Genau den auf die Bühne zubringen ist durchaus Peter Lunds Ziel, und er bedient sich dabei mit Absicht und auf kenntnisreiche Weise der Boulevard-Technik. „Im Idealfall lacht man im Boulevard doch über sich selbst. Hier in Deutschland lacht man leider im klassischen Boulevard-Theater vor allem über die anderen. Aber das ist ja nicht unsere Welt, das ist „Traumschiff“. „No Sex!“ ist der Versuch, das Ganze auf unsere Niveau zu bringen.“

Also ein Generationswechsel im Unterhaltungstheater? Als Erzähltechnik interessiert den jungen Theaterautor das Boulevardfach durchaus. Das Tempo, die Geschwindigkeit, dieses besondere absurde Denken eines Billy Wilder, erscheint ihm durchaus erhaltenswert: „Ich möchte diese Technik schon gerne entleiben von diesem ganzen banalen Zeugs, mit dem es gerade in Deutschland zur Zeit noch so überfrachtet wird. Und das ist sicher gerade bei diesem Stück eine Gratwanderung...“ Besonders, weil die Probleme wirklich so alltäglich und damit den Zuschauern allzu bekannt sind.

Da könnten die Geschmacksgrenzen des Publikums schnell erreicht sein, die Ku'damm-Gänger finden „No Sex!“ vielleicht zu problembefrachtet, dem Off-Publikum könnten dagegen die Themen zu undifferenziert abgehandelt sein. Peter Lund, 27 Jahre jung und als ausgebildeter Architekt ein Autodidakt in Theaterfach, setzt auf die Komik als Ausdrucksform. Im Prinzip sei Boulevard doch – so grotesk das klingen mag – zutiefst anarchistisch: „Weil man doch über alles lacht, einfach nichts mehr ernst nimmt.“

Eine wichtige Rolle spielt dabei die Musik von Niclas Ramdohr, der das Erzähltempo durch seine Songs geschickt mitsteuern kann. Mal setzen sie notwendige lyrische Ruhepole, dann wieder heizen die komödiantischen Musikeinlagen das Tempo an. „Erstaunlicherweise erreicht man gerade über die musikalische Abstraktion viel stärker die Emotionen“, meint Peter Lund, der sich mit Niclas Ramdohr zur Produktionsgemeinschaft COMP zusammengeschlossen hat. Während der Sprechszenen bebildert man häufig nur die Figuren, führt die Typen ein. Die Musikzenen reizen die Gefühle dann erst so richtig aus.“ Gerade diese Kombination findet er so „verheißungsvoll“, so ist die Problemmasse hoffentlich auch zu bewältigen.
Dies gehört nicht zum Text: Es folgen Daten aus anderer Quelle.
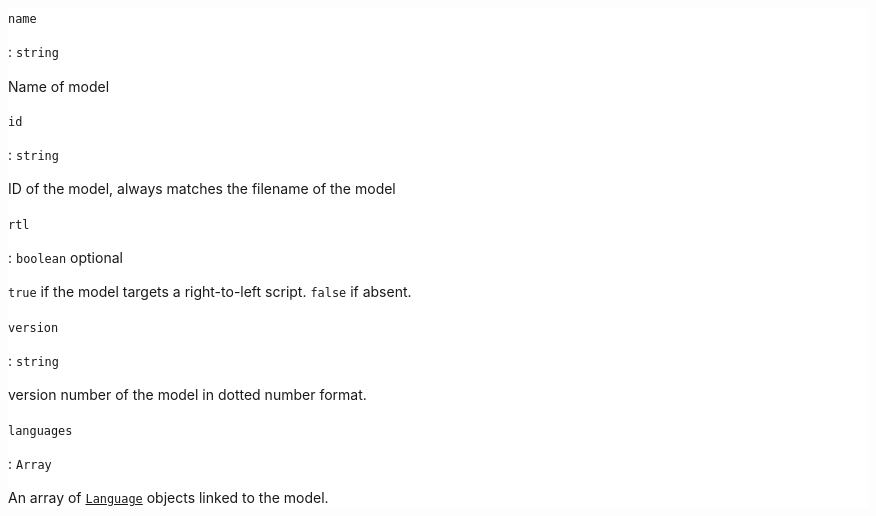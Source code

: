 `name`

: `string`

  Name of model

`id`

: `string`

  ID of the model, always matches the filename of the model

`rtl`

: `boolean` optional

  `true` if the model targets a right-to-left script. `false` if absent.

`version`

: `string`

  version number of the model in dotted number format.

`languages`

: `Array`

  An array of [`Language`](#obj-language) objects linked to the model.
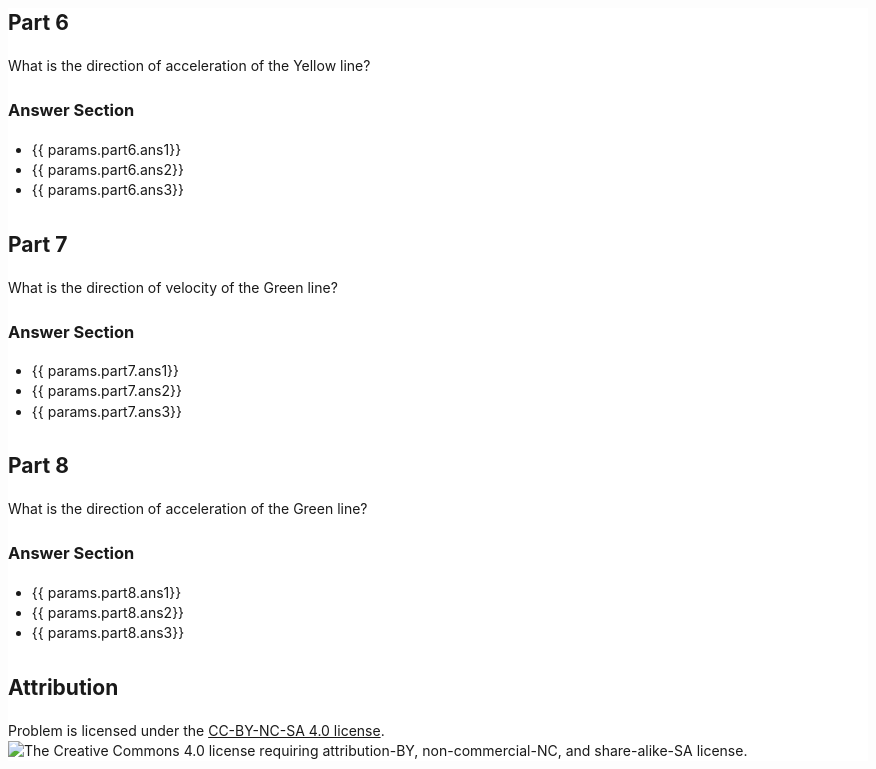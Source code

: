 ## Part 6

What is the direction of acceleration of the Yellow line?

### Answer Section

- {{ params.part6.ans1}}
- {{ params.part6.ans2}}
- {{ params.part6.ans3}}

## Part 7

What is the direction of velocity of the Green line?

### Answer Section

- {{ params.part7.ans1}}
- {{ params.part7.ans2}}
- {{ params.part7.ans3}}

## Part 8

What is the direction of acceleration of the Green line?

### Answer Section

- {{ params.part8.ans1}}
- {{ params.part8.ans2}}
- {{ params.part8.ans3}}

## Attribution

Problem is licensed under the [CC-BY-NC-SA 4.0 license](https://creativecommons.org/licenses/by-nc-sa/4.0/).<br> ![The Creative Commons 4.0 license requiring attribution-BY, non-commercial-NC, and share-alike-SA license.](https://raw.githubusercontent.com/firasm/bits/master/by-nc-sa.png)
Natürlich geht in „No Sex“ – schreckliche Welt hin oder her – am Ende alles gut aus. Das ist das unumstößliche Prinzip der Unterhaltung, und bei aller gewünschten Sozialkritik muß das auch so bleiben. „Wenn alles gutgeht, gehen die Leute nach der Premiere aus dem Stück und haben über die Liebesgeschichte vergessen, daß Freddy ein Schwuler ist“, spekuliert Peter Lund. Dann wäre doch schon etwas erreicht.

„No Sex!“: Buch und Regie: Peter Lund; Musik: Niclas Ramdohr. Mit: Sabine Winterfeld, Christian Schodos, Sabine Schwarzlose u.a. Premiere: heute abend im Kama- Theater, Schwiebusser Str.